The art or science of teaching, education, and instructional methods with games must undergo further analysis and far more utilization however; as of now, very few games exist with this integration in mind. Those that do exist, however, incorporate “behavioral, cognitive, and social task analysis between game features and the desired learning objectives” (84). To support their belief in the power of “serious games,” the authors introduce several psychological principles that are crucial for understanding how games play on the user’s mind, for example: Principles of instructional design are mapped onto particular features of games; the mapping of game features can be linked to the four levels of evaluating training (student reaction, leaning, behavioral transfer, and systematic results); these features are also linkable to a specific learning model that has five major branches of cognitive demand—these branches are: content understanding, problem solving, self-regulation, communication, and collaborative teamwork (83). Ideally, Graesser, and his co authors believe that these games would increase enjoyment, interest in the topic at work, and the “Flow” experience McGonigal made familiar to us. “Such engagement in the game would be expected to facilitate learning by virtue of time spent on task, motivation, and self-regulated activities, so long as the focus is on instructional curriculum rather than exogenous game components” (83).
Several taxonomies of games exist: 1st person shooter, action-adventure, strategy, puzzle, trivia, simulation, role-playing, and MMORPGs. Each genre corresponds to “specific behavioral, cognitive, or social skills acquired as a function of increasing playing time, practice, tests, and challenges. These skills span perception-attention-motor skills, working memory management, memory for content, reasoning, planning, problem-solving, and social interaction” (84).
Deeper levels of learning involve the following: analysis of causal mechanisms, logical explanations, creation and defense of arguments, management of limited resources, tradeoffs of processes in complex system, and a way to resolve conflicts (84). More shallow levels include: perceptual learning, motor skills, definitions of words, properties of objects, and memorization of facts.

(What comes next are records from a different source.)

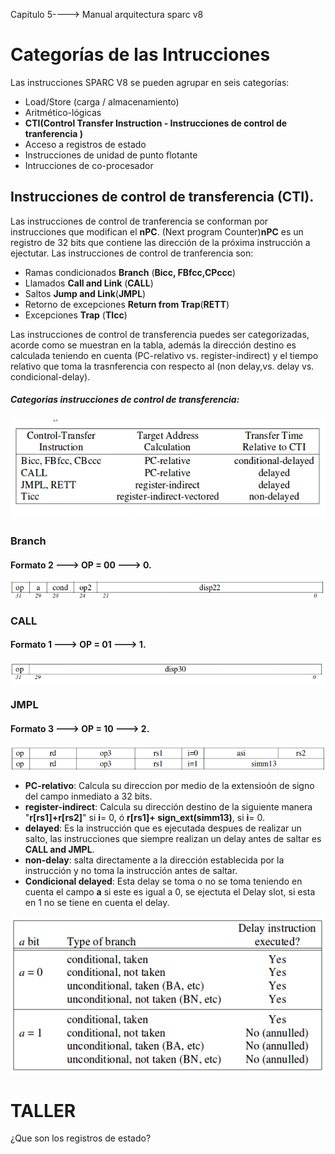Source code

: 
Capitulo 5----> Manual arquitectura sparc v8
# Categorías de las Intrucciones
Las instrucciones SPARC V8 se pueden agrupar en seis categorías:  

+ Load/Store (carga / almacenamiento)
+ Aritmético-lógicas
+ **CTI(Control Transfer Instruction - Instrucciones de control de tranferencia )**
+ Acceso a registros de estado
+ Instrucciones de unidad de punto flotante
+ Intrucciones de co-procesador

## Instrucciones de control de transferencia (CTI).
 Las instrucciones de control de tranferencia se conforman por instrucciones que modifican el **nPC**. (Next program Counter)**nPC** es un registro de 32 bits que contiene las dirección de la próxima instrucción a ejectutar. Las instrucciones de control de tranferencia son: 
 
 - Ramas condicionados **Branch** (**Bicc, FBfcc,CPccc**)
 - Llamados **Call and Link** (**CALL**)
 - Saltos **Jump and Link**(**JMPL**)
 - Retorno de excepciones **Return from Trap**(**RETT**)
 - Excepciones **Trap** (**TIcc**)
 
Las instrucciones de control de transferencia puedes ser categorizadas, acorde como se muestran en la tabla, además la dirección destino es calculada teniendo en cuenta (PC-relativo vs. register-indirect) y el tiempo relativo que toma la trasnferencia con respecto al (non delay,vs. delay vs. condicional-delay).
 
 ##### Categorias instrucciones de control de transferencia:
 
 ![categorias](./images/categoriasCTI.png " Categorias de transferencia de datos")
 
 
 ### Branch
 #### Formato 2 ---> OP = 00 ---> 0.
  
 ![Branch](./images/branch.png " Formato Branch")
 
 ### CALL
 #### Formato 1 ---> OP = 01 ---> 1.
  ![Call](./images/call.png "Call")
  
 ### JMPL
 #### Formato 3 ---> OP = 10 ---> 2.
  ![jmpl](./images/jmpl.png "jmpl")

 - **PC-relativo**: Calcula su direccion por medio de la extensioón de signo del campo inmediato a 32 bits.
 - **register-indirect**: Calcula su dirección destino de la siguiente manera "**r[rs1]+r[rs2]**" si **i**= 0, ó **r[rs1]+ sign_ext(simm13)**, si **i**= 0.  
 - **delayed**: Es la instrucción que es ejecutada despues de realizar un salto, las instrucciones que siempre realizan un delay antes de saltar es **CALL and JMPL**.
 - **non-delay**: salta directamente a la dirección establecida por la instrucción y no toma la instrucción antes de saltar.
 - **Condicional delayed**: Esta delay se toma o no se toma teniendo en cuenta el campo **a** si este es igual a 0, se ejectuta el Delay slot, si esta en 1 no se tiene en cuenta el delay.
 
  ![Delayed](./images/condicionalDelayed.png "")
  
  # TALLER
  
  ¿Que son los registros de estado?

This article answers exactly what I questioned: What makes games successful psychologically? What is their psychological impact? How can game designers more effectively utilize psychological responses in their execution? What aspects of psychology specifically correspond to the components of games? Is all media and entertainment simply a crafted manipulation of our psyches? Do we care if it is? Does understanding our own psychologies serve as a handy defense against unfair or unwanted manipulation? These thoughts apply not only to gamers and game designers, but to students, parents, teenagers, doctors, lawyers, everyone. Name one person that hasn’t played a game. We’ve all been psychologically manipulated somehow, but most of the time, we love it! 🙂
Graesser, Arthur., et al. Serious Games: Mechanisms and Effects. New York: Routledge, 2009. 83-90. Print.